Well the sign in the notice board at Korumburra station says ( along these lines from what I read an hour ago) - "due to a lack of volunteers to fulfil administrative requirements, we are unable to run trains for the foreseeable future. The committee of management apologizes for any inconvenience or disappointment this has caused."I had this argument with others saying that I thought at least that many Australian preservation groups were suffering from new blood and many what comes in don't have railway skills. Times have changed. I watched my 10 year old loose alot of his railway interest in last 2 years due to exposure to Playstation etc. I can push and encourage only so far, but when all his friends have other interests you can only get so far.

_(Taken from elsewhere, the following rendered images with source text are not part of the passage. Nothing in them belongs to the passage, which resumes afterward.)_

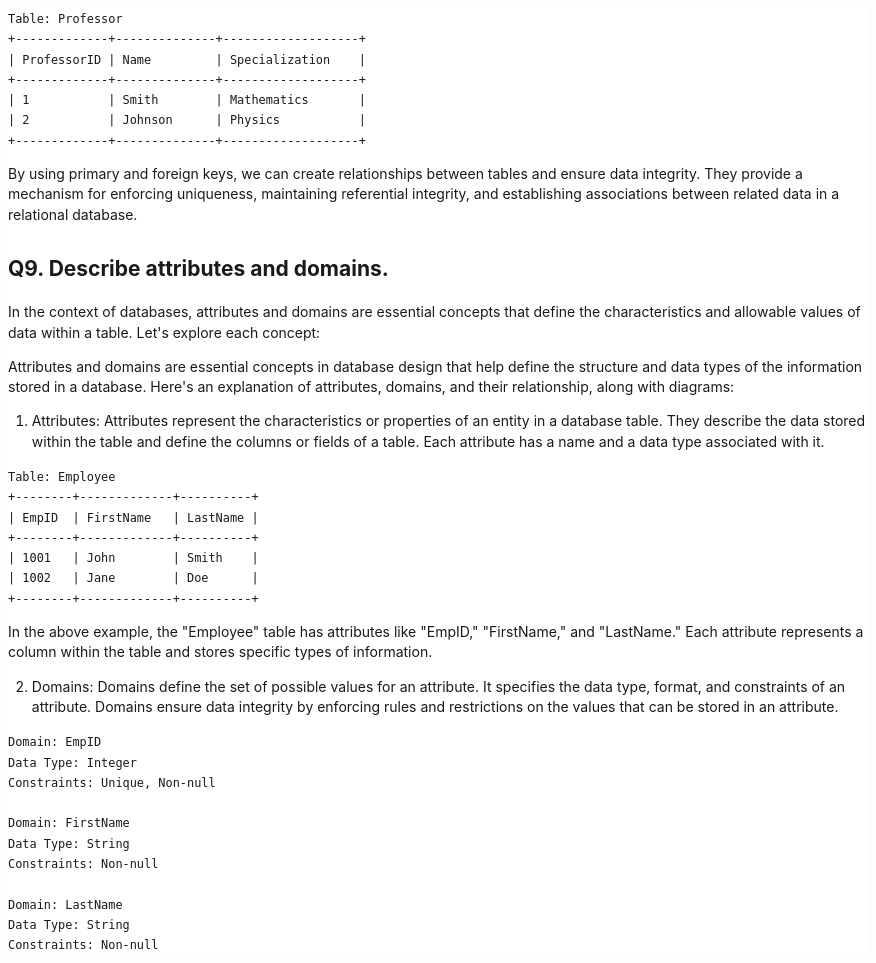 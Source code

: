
 ```
Table: Professor
+-------------+--------------+-------------------+
| ProfessorID | Name         | Specialization    |
+-------------+--------------+-------------------+
| 1           | Smith        | Mathematics       |
| 2           | Johnson      | Physics           |
+-------------+--------------+-------------------+

```


By using primary and foreign keys, we can create relationships between tables and ensure data integrity. They provide a mechanism for enforcing uniqueness, maintaining referential integrity, and establishing associations between related data in a relational database.

## Q9. Describe attributes and domains.

In the context of databases, attributes and domains are essential concepts that define the characteristics and allowable values of data within a table. Let's explore each concept:

Attributes and domains are essential concepts in database design that help define the structure and data types of the information stored in a database. Here's an explanation of attributes, domains, and their relationship, along with diagrams:

1. Attributes:
Attributes represent the characteristics or properties of an entity in a database table. They describe the data stored within the table and define the columns or fields of a table. Each attribute has a name and a data type associated with it.

```
Table: Employee
+--------+-------------+----------+
| EmpID  | FirstName   | LastName |
+--------+-------------+----------+
| 1001   | John        | Smith    |
| 1002   | Jane        | Doe      |
+--------+-------------+----------+
```

In the above example, the "Employee" table has attributes like "EmpID," "FirstName," and "LastName." Each attribute represents a column within the table and stores specific types of information.

2. Domains:
Domains define the set of possible values for an attribute. It specifies the data type, format, and constraints of an attribute. Domains ensure data integrity by enforcing rules and restrictions on the values that can be stored in an attribute.

```
Domain: EmpID
Data Type: Integer
Constraints: Unique, Non-null

Domain: FirstName
Data Type: String
Constraints: Non-null

Domain: LastName
Data Type: String
Constraints: Non-null
```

Be that as it may, I suppose this is inherent in many preservation groups where older may people predominantly volunteer, and as such would be more susceptible to things limiting their abilities, or possibly poor health preventing attendance which may have a detrimental effect on an organizations ability to operate. Whilst it's just my opinion, time will ultimately tell what happens here.
Even the guys coming from the railways these days to hep out would have little or no steam experience and the supply of hand me down equipment and materials must be getting harder to get as the modern railways move forward in technology. ie heavy concrete sleepers means no used timber sleepers and concrete cannot be man handled.
Lets hope they can turns things around.
EDIT: Will anyone have the cash or interest to preserve a NR class or other similar modern loco? So far Aurizon have disposed of a number of EL's with more to go and yet its unlikely even one will make it into preservation.
I strongly get the feeling that railway preservation will be cut off to rolling stock made before the late 80's as the newer stuff will be far more difficult to preserve in more than a static arrangement.